Dataset records
--- START ---

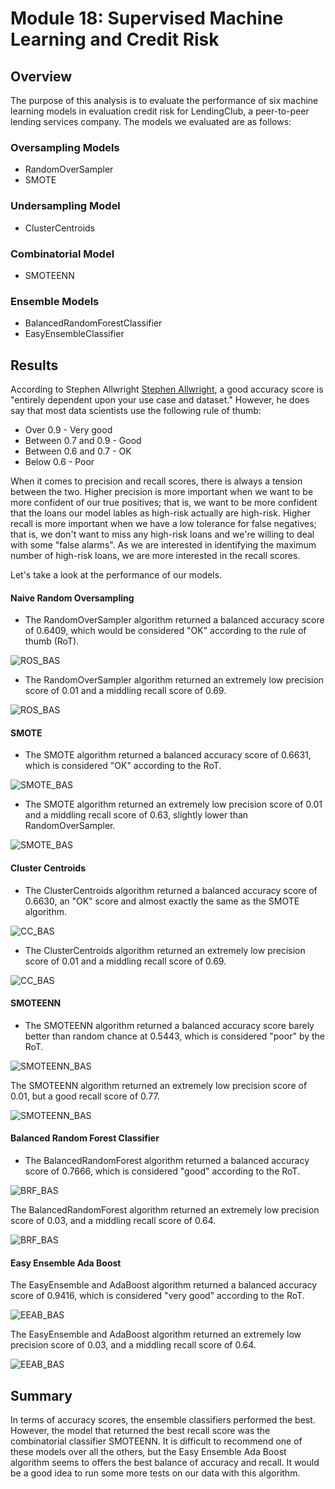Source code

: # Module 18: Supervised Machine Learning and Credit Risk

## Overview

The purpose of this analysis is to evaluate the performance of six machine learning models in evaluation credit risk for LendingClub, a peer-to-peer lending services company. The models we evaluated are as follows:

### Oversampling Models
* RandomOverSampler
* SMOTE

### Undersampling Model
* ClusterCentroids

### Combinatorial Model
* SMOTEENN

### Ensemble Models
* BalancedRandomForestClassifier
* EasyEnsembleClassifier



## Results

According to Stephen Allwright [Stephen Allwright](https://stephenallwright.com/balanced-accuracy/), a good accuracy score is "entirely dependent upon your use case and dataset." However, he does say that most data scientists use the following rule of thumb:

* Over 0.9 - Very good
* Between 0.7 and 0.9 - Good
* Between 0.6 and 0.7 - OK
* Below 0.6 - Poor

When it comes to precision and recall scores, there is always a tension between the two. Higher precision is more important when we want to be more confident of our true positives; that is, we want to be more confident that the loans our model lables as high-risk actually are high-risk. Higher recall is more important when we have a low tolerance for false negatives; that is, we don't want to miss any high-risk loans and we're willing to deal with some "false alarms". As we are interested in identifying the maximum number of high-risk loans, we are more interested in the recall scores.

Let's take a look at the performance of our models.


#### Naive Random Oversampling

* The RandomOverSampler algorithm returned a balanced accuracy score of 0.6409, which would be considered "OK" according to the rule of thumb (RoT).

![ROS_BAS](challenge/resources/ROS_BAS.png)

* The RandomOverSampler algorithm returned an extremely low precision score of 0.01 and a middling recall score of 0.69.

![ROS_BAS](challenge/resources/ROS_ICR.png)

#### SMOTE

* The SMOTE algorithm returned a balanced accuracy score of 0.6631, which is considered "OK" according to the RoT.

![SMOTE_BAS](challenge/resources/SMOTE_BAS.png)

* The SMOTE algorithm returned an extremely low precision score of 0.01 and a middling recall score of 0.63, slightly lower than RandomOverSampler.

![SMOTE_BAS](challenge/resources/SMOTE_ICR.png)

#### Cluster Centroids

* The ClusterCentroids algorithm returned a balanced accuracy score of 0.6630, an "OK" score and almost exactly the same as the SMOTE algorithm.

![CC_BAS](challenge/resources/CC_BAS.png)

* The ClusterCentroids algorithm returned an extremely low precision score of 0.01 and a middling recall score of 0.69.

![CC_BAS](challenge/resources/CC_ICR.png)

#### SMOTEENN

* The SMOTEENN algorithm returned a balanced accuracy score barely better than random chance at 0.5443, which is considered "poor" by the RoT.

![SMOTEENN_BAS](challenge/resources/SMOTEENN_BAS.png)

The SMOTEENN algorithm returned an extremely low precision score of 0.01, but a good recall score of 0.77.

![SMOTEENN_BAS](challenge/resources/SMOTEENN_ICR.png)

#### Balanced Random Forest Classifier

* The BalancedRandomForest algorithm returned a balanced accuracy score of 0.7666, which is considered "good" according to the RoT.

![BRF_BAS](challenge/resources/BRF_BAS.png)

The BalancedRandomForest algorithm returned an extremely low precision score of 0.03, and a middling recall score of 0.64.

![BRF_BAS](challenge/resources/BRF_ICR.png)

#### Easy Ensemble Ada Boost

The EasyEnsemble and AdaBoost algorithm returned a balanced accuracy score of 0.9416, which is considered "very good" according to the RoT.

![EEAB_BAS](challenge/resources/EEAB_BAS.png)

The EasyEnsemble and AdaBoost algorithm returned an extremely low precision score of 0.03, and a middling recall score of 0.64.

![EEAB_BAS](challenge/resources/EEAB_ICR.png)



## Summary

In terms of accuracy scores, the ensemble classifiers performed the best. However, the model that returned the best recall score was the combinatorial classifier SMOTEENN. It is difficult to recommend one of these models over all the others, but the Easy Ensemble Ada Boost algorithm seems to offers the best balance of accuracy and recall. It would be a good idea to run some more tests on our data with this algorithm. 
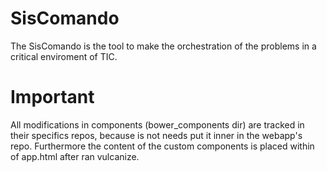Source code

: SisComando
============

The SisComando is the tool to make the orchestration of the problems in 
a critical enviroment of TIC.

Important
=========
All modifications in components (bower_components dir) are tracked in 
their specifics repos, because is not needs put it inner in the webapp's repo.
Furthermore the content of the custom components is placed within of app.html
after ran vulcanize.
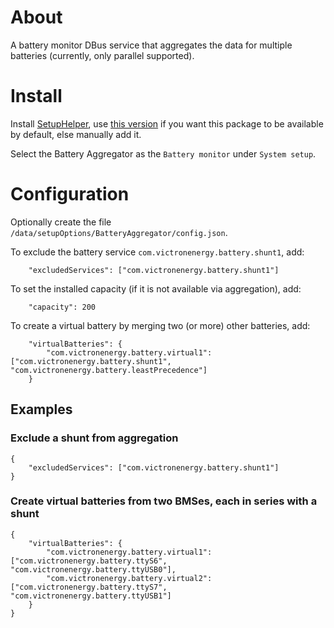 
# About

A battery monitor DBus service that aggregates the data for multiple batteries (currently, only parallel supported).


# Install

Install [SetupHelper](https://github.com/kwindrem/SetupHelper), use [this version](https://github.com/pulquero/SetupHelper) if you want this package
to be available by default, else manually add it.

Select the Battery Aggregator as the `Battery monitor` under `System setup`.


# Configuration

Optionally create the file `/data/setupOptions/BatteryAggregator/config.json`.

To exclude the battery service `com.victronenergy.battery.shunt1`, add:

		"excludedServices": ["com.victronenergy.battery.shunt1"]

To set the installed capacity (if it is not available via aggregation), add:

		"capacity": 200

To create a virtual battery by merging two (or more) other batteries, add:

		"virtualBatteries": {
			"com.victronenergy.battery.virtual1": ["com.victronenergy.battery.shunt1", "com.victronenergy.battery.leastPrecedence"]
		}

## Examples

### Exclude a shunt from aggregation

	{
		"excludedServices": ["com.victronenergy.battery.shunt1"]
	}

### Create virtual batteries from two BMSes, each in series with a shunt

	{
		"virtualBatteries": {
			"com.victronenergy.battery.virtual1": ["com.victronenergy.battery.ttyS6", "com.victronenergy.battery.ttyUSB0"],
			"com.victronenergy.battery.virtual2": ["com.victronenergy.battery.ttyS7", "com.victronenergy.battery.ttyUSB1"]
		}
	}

--- END ---
--- START ---

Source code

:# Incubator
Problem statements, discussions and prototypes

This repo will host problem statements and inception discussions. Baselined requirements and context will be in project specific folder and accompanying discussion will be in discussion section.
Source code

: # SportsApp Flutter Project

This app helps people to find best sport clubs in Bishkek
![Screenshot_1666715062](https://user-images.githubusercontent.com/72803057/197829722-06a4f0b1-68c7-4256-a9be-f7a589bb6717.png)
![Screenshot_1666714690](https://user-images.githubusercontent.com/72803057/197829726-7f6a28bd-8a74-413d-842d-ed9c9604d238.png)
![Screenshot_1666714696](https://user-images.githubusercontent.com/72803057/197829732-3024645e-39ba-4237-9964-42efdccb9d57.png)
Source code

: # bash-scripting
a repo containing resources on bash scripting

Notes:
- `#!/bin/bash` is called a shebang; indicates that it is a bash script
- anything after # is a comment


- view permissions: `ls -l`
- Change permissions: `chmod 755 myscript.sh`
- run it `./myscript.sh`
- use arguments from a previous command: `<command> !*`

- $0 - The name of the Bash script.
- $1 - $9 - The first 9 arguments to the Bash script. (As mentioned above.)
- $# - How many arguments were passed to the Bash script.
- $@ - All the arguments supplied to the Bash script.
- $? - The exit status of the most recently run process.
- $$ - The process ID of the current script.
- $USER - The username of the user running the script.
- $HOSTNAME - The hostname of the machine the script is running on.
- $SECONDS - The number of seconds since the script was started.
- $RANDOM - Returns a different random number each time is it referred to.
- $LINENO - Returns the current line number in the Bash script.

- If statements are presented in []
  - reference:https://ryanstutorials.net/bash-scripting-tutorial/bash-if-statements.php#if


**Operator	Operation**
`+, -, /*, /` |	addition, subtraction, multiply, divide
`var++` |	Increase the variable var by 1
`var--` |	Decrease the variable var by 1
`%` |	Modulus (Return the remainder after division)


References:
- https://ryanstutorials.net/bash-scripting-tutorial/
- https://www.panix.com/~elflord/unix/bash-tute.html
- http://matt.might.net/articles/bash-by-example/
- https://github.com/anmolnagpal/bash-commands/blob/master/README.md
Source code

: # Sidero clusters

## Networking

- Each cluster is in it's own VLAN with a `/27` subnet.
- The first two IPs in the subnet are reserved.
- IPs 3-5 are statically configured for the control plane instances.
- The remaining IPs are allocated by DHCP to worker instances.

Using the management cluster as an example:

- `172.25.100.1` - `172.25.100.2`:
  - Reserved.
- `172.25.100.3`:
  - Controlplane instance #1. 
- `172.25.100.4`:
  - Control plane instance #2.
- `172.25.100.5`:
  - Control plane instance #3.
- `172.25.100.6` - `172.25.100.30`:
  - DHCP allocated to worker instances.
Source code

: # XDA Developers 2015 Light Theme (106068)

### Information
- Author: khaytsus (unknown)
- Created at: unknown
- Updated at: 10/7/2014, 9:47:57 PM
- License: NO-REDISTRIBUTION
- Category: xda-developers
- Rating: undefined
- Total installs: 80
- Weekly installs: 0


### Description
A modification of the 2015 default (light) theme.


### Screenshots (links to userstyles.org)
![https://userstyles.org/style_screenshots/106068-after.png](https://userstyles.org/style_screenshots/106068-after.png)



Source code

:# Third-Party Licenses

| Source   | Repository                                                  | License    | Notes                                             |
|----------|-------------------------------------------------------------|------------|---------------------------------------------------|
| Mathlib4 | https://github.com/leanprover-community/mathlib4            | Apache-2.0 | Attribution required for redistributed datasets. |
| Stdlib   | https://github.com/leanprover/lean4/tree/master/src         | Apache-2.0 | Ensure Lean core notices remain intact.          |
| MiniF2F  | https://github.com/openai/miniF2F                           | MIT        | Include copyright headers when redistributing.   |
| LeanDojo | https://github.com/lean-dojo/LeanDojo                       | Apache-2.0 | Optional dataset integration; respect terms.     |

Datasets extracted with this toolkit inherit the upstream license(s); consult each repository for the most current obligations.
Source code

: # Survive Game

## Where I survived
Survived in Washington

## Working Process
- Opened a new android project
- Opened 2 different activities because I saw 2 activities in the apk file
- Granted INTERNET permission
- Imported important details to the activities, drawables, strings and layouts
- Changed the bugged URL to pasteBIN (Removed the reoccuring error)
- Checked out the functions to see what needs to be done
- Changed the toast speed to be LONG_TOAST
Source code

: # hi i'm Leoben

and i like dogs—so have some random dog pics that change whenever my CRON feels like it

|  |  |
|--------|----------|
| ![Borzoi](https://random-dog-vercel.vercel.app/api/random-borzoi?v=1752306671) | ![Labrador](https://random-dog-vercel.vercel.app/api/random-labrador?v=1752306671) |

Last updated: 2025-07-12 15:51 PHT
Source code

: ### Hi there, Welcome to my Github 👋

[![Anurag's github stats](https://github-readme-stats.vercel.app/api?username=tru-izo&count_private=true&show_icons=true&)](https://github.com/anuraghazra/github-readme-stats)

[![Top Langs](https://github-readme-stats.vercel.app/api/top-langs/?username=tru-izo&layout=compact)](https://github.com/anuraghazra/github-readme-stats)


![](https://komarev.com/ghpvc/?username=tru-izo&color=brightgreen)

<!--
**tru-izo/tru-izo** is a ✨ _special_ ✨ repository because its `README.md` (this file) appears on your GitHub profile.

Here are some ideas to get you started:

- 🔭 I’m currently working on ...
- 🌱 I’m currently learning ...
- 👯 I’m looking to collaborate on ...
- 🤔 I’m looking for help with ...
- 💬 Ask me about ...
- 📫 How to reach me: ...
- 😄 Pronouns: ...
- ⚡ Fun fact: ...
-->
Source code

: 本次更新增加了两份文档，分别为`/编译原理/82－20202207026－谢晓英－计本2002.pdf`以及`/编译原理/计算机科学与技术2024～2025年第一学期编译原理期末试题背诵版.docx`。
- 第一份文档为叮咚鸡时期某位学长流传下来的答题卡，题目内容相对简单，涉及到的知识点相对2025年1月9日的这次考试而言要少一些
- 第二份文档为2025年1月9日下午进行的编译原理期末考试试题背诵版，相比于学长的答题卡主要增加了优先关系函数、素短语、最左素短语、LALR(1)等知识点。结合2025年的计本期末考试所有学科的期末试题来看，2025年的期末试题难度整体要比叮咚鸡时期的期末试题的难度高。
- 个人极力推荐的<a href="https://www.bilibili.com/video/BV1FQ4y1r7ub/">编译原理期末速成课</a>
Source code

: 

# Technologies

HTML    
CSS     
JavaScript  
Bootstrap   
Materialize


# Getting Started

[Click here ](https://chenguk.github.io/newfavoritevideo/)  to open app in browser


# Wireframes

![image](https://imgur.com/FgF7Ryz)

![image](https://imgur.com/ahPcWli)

--- END ---
--- START ---

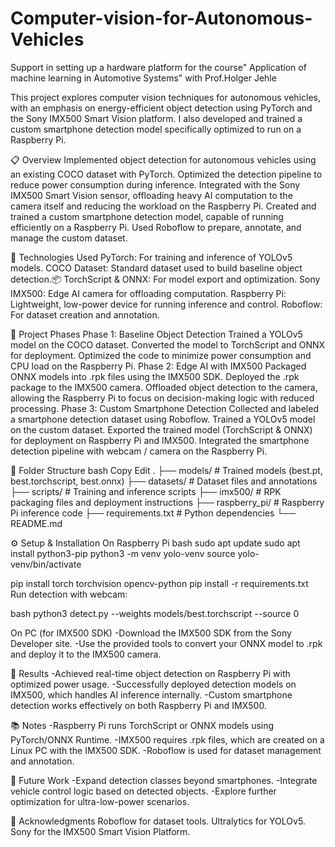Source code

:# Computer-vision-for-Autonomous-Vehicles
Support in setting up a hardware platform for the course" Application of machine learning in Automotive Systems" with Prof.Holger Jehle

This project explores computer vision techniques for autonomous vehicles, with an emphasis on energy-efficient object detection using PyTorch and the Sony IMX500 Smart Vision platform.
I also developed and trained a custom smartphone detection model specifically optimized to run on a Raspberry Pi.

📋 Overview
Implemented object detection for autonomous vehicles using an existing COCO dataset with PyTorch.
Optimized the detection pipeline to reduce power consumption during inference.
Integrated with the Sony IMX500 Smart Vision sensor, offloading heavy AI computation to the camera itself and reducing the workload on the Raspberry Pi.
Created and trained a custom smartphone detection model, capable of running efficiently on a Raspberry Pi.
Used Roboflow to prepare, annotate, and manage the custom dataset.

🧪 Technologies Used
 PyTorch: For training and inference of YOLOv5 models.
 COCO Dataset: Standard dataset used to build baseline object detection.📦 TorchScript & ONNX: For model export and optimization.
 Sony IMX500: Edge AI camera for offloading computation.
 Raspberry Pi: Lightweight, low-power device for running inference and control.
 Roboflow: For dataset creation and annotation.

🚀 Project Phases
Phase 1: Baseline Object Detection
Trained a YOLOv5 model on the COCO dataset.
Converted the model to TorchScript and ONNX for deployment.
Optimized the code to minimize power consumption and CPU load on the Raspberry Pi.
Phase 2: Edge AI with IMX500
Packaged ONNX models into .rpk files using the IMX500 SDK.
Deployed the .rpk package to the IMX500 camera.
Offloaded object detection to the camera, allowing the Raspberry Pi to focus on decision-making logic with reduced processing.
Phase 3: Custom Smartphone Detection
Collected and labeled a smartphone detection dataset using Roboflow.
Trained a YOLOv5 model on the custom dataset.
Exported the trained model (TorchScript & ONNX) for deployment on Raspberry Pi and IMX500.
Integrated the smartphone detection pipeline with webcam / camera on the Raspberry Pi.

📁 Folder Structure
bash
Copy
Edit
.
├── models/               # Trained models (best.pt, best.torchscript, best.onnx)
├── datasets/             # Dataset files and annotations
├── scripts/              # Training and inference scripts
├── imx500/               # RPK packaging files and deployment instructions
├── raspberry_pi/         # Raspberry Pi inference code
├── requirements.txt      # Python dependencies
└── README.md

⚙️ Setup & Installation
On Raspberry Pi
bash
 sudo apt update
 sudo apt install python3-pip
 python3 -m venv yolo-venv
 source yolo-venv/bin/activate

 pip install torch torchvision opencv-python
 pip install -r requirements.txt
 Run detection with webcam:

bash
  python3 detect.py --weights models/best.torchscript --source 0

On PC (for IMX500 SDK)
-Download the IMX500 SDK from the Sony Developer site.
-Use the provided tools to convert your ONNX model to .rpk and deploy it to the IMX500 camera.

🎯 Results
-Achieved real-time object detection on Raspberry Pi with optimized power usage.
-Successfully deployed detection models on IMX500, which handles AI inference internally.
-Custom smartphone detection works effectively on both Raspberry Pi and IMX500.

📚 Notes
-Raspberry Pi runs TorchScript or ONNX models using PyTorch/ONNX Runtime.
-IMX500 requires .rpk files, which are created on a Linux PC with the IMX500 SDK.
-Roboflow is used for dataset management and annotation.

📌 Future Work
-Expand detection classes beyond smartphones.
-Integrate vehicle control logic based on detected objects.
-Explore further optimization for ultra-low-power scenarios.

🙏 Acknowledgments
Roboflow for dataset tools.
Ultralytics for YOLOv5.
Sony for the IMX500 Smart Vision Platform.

--- END ---

*PROBLEM DETAILS*.
Which lines of the records above hold the word "logic"? Copy each of them.

*EXERCISE RESPONSE*.
Offloaded object detection to the camera, allowing the Raspberry Pi to focus on decision-making logic with reduced processing.
-Integrate vehicle control logic based on detected objects.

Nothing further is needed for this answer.